Repórteres são mandados às pressas, muitas vezes sem poder passar em casa para pegar seus casacões, enfrentam dezenas de quilômetros de estrada de chão até São José dos Ausentes, a cidade mais fria do Rio Grande do Sul, mas a neve só caiu na madrugada, e ninguém viu. De manhã, depois de uma noite mal-dormida em um hotelzinho precário, restaram apenas aquelas imagens de gotículas congeladas nas árvores, avidamente disputadas pelos cinegrafistas. Melhor sorte têm os jornalistas hospedados cidades onde há em hotéis confortáveis, com calefação e edredons quentinhos. Depois de cafés da manhã fartos, exercitam a sua criatividade entrevistando cariocas e paulistas deslumbrados com o frio, as compras e a paisagem. A neve? Bom, os meteorologistas garantem que ela cairá na próxima onda de frio, que como sempre vem da Argentina (os argentinos dizem que o frio vem da Antártida...).
Mesmo sem neve, os hotéis, pousadas e restaurantes lotam, e cobram caro. Turistas pagam qualquer preço, nem que vejam neve só em cartões postais antigos.
Os empresários e os secretários de turismo dos municípios estão na deles. Vendem o seu peixe. Os editores de tevês e jornais não têm nada a perder. Suas equipes sempre produzirão reportagens interessantes, na base do "já que não nevou, o jeito é tomar chocolate quente junto à lareira". E fazer de conta que estão nos Alpes ou nas Montanhas Rochosas.
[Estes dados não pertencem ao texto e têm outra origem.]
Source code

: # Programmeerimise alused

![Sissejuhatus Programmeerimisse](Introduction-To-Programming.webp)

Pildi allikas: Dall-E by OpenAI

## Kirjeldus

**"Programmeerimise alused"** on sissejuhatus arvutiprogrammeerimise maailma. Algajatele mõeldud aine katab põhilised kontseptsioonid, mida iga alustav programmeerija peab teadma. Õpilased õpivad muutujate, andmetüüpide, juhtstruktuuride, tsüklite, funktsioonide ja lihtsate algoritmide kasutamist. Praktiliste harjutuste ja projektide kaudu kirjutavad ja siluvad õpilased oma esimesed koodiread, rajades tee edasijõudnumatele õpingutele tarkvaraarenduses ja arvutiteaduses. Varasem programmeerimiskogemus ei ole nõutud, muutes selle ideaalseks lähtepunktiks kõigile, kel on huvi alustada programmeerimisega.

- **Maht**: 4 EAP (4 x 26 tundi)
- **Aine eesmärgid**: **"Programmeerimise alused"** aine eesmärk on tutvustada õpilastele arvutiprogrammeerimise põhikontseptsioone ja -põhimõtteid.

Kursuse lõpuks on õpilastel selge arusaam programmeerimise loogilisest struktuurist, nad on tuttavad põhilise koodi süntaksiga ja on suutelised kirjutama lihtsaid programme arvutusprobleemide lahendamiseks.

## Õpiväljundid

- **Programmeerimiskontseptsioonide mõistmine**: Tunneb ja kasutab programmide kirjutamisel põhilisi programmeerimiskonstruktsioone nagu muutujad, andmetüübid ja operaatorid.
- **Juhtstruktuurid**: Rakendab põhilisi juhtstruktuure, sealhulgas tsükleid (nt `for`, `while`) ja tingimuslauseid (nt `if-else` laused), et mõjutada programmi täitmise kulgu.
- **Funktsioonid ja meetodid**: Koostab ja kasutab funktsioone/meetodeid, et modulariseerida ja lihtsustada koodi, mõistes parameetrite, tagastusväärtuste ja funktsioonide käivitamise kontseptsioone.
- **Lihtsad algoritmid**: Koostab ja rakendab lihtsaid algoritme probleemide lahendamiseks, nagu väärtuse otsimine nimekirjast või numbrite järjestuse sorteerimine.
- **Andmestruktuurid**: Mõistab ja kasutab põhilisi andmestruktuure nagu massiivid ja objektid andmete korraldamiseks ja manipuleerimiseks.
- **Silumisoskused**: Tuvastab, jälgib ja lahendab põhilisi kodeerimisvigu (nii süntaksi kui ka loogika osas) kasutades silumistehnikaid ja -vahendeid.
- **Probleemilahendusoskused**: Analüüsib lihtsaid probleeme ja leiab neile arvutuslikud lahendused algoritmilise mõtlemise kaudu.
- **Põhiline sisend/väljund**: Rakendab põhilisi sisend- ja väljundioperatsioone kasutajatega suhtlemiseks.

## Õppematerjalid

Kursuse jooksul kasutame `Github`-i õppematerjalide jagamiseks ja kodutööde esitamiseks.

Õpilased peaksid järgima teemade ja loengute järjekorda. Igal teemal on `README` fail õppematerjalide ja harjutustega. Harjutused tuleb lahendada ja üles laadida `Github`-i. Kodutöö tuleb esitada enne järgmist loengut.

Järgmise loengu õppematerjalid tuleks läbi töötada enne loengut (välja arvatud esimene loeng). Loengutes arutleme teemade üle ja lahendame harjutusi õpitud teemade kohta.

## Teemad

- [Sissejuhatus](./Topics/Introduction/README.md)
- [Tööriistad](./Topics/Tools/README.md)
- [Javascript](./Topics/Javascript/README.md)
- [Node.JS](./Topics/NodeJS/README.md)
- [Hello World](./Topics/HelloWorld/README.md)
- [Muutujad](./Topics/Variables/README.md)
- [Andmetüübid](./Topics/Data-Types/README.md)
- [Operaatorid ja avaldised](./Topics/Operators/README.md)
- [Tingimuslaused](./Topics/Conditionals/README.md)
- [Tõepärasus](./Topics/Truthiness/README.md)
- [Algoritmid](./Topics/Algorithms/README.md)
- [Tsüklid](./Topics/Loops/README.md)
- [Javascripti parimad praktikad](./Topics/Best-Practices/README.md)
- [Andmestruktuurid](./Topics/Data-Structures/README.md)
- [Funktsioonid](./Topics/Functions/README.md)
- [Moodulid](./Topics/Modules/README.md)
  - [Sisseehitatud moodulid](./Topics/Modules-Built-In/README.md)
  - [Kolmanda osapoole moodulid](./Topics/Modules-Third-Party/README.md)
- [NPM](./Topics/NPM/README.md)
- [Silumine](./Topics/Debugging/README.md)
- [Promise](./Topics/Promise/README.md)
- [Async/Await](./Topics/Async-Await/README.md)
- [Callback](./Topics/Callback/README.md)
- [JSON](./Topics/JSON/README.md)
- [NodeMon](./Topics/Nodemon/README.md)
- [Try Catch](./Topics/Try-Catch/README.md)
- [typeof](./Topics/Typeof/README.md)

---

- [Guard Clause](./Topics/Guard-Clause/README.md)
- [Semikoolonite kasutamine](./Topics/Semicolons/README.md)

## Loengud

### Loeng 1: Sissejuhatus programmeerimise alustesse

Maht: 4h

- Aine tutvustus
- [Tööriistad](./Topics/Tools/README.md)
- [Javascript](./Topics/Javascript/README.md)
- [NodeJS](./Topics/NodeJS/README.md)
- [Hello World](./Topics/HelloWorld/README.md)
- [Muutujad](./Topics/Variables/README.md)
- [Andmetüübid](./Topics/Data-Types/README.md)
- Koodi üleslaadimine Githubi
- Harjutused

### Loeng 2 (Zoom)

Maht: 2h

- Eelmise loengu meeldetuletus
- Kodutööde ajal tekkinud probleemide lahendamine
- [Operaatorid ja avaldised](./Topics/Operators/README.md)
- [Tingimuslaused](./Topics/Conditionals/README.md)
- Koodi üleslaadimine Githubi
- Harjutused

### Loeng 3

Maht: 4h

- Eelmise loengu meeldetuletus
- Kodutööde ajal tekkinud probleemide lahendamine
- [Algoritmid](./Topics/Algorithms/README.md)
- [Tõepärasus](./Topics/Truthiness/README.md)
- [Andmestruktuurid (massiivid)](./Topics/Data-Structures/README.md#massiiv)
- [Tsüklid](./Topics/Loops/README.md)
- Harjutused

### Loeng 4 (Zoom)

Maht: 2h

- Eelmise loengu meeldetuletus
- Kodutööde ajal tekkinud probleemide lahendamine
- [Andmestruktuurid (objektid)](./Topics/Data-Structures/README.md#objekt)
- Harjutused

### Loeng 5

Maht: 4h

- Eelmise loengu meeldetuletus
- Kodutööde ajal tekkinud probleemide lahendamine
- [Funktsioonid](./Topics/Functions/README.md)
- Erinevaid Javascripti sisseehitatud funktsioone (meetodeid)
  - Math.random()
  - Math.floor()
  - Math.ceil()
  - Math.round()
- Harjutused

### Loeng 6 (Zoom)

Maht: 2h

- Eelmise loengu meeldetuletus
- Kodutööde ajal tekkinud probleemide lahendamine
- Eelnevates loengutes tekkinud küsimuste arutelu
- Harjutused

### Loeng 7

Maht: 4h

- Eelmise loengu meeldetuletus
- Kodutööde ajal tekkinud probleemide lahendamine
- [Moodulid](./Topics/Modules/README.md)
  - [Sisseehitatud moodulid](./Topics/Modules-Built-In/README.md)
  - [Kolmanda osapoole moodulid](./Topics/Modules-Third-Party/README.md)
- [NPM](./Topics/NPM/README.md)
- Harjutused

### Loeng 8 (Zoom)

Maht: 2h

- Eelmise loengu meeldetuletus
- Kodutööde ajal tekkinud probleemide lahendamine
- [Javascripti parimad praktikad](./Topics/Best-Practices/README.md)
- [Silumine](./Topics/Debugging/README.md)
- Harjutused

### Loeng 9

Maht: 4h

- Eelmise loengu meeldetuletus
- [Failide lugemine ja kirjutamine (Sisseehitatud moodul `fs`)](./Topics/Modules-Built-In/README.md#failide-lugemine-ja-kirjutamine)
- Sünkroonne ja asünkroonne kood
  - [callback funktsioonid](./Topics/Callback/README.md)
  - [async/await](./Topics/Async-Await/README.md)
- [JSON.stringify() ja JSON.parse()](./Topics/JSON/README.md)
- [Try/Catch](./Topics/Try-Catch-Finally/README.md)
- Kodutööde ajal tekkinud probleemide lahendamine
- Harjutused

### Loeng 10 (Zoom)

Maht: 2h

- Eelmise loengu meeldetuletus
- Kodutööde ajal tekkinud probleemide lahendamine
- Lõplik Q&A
Mas algum sociólogo, algum dia, ainda se dedicará a fazer uma tese de mestrado para descobrir a razão deste fenômeno que leva tanta gente que teria condições econômicas de pagar uma viagem até Bariloche, Las Leñas ou outro lugar onde realmente há neve (e se pode esquiar) a se deixar iludir por um lance de marketing repetido a cada ano. Será que ninguém, nunca, vai recorrer ao Procon, e exigir a neve prometida ou o dinheiro de volta????
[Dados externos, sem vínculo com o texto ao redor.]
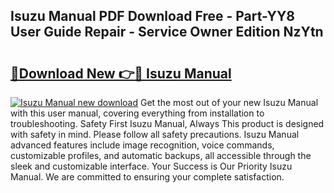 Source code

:## Isuzu Manual PDF Download Free - Part-YY8 User Guide Repair - Service Owner Edition NzYtn

# <h2><a href="http://bc27556.oget.top/?id=Isuzu+Manual">🔗Download New 👉🔴 Isuzu Manual</a></h2>

[![Isuzu Manual new download](https://i.imgur.com/5g1atiW.png)](http://bc27556.oget.top/?id=Isuzu+Manual)
Get the most out of your new Isuzu Manual with this user manual, covering everything from installation to troubleshooting. Safety First Isuzu Manual, Always This product is designed with safety in mind. Please follow all safety precautions. Isuzu Manual advanced features include image recognition, voice commands, customizable profiles, and automatic backups, all accessible through the sleek and customizable interface. Your Success is Our Priority Isuzu Manual. We are committed to ensuring your complete satisfaction.
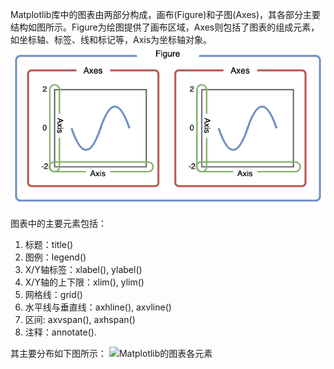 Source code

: Matplotlib库中的图表由两部分构成，画布(Figure)和子图(Axes)，其各部分主要结构如图所示。Figure为绘图提供了画布区域，Axes则包括了图表的组成元素，如坐标轴、标签、线和标记等，Axis为坐标轴对象。
![Matplotlib的图表结构](<../Images/matplotlib_figure_axes_axis.png>)

图表中的主要元素包括：
1. 标题：title()
2. 图例：legend()
3. X/Y轴标签：xlabel(), ylabel()
4. X/Y轴的上下限：xlim(), ylim()
5. 网格线：grid()
6. 水平线与垂直线：axhline(), axvline()
7. 区间: axvspan(), axhspan()
8. 注释：annotate().

其主要分布如下图所示：
![Matplotlib的图表各元素](https://matplotlib.org/stable/_images/anatomy.png)
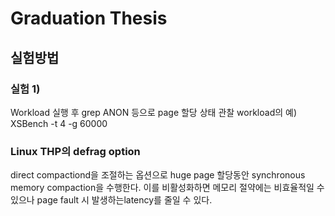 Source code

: # Graduation Thesis
## 실험방법
### 실험 1)
Workload 실행 후 grep ANON 등으로 page 할당 상태 관찰
workload의 예) XSBench -t 4 -g 60000

### Linux THP의 defrag option
 direct compactiond을 조절하는 옵션으로 huge page 할당동안 synchronous memory compaction을 수행한다. 
 이를 비활성화하면 메모리 절약에는 비효율적일 수 있으나 page fault 시 발생하는latency를 줄일 수 있다.
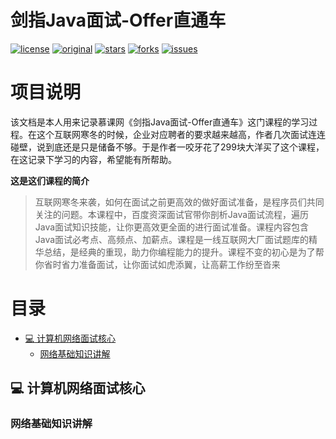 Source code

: # 剑指Java面试-Offer直通车
[![license](https://img.shields.io/badge/license-Apache-License-4.0-brightgreen.svg)](https://github.com/szpinc/java-offer-get/blob/master/LICENSE)
[![original](https://img.shields.io/badge/original-GhostDog-orange.svg)](https://github.com/szpinc/java-offer-get)
[![stars](https://img.shields.io/github/stars/szpinc/java-offer-get.svg)](https://github.com/szpinc/java-offer-get/stargazers)
[![forks](https://img.shields.io/github/forks/szpinc/java-offer-get.svg)](https://github.com/szpinc/java-offer-get/network/members)
[![issues](https://img.shields.io/github/issues/szpinc/java-offer-get.svg)](https://github.com/szpinc/java-offer-get/issues)


# 项目说明
该文档是本人用来记录慕课网《剑指Java面试-Offer直通车》这门课程的学习过程。在这个互联网寒冬的时候，企业对应聘者的要求越来越高，作者几次面试连连碰壁，说到底还是只是储备不够。于是作者一咬牙花了299块大洋买了这个课程，在这记录下学习的内容，希望能有所帮助。

**这是这们课程的简介**
>互联网寒冬来袭，如何在面试之前更高效的做好面试准备，是程序员们共同关注的问题。本课程中，百度资深面试官带你剖析Java面试流程，遍历Java面试知识技能，让你更高效更全面的进行面试准备。课程内容包含Java面试必考点、高频点、加薪点。课程是一线互联网大厂面试题库的精华总结，是经典的重现，助力你编程能力的提升。课程不变的初心是为了帮你省时省力准备面试，让你面试如虎添翼，让高薪工作纷至沓来

# 目录
- [:computer: 计算机网络面试核心](#computer-计算机网络面试核心)
  - [网络基础知识讲解](#网络基础知识讲解)



## :computer: 计算机网络面试核心

### 网络基础知识讲解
A Cascata do Caracol, em Canela (foto de cima) e o Vale do Quilombo, em Gramado (foto de baixo), são tão bonitos que valem uma viagem até a serra gaúcha, no inverno ou no verão. Com ou sem neve.
4 comentários:
Excelente texto, Clovis. Veríssimo!
Oi, Clóvis! O Correcaminos está ótimo, sempre com textos interessantes e gostosos de ler. E as tuas fotos também estão caprichadas. Parabéns! Ótima sacada essa das promessas de neve na serra. Abraços, Marlova
Clovis,
por força de um trabalho estive três dias em Gramado, mês passado. Estava hospedado no Serrano, pomposo e tal, e decidi ir ao centro da cidade cortar o cabelo e comprar um par de chinelos. Quando retornei, sempre a pé, simplesmente me perdi ao tentar repetir o caminho percorrido. Achei que seria uma barbada encontrar o local - bastaria olhar as placas - mas cadê a sinalização? Fui direto na administração do hotel queixar-me. Como pode uma cidade com tanto fluxo turístico não ter sinalizações, placas, orientações, enfim, para facilitar o trajeto de quem não a conhece? Mas isso ocorre em plena Gramado, onde o centro parece de brinquedo e encontrar os acessos é tarefa de gincana. Isso é turismo planejado?
Abraço, irmão.
Jane e Marlova, amigas queridas, que bom que vocês gostaram do post. Às vezes eu me acho crítico demais, tenho que me controlar, mas esta mania da neve realmente é demais.
Beijos
Meu caro Emanuel,
concordo contigo: uma cidade turística, mais do que qualquer outra, deve ter placas indicativas de suas atrações e principais hotéis. Afora isso, gosto muito das cidades serranas, com seu ar europeu e a sua limpeza (talvez um pouco exagerados, chegando à beira do falso).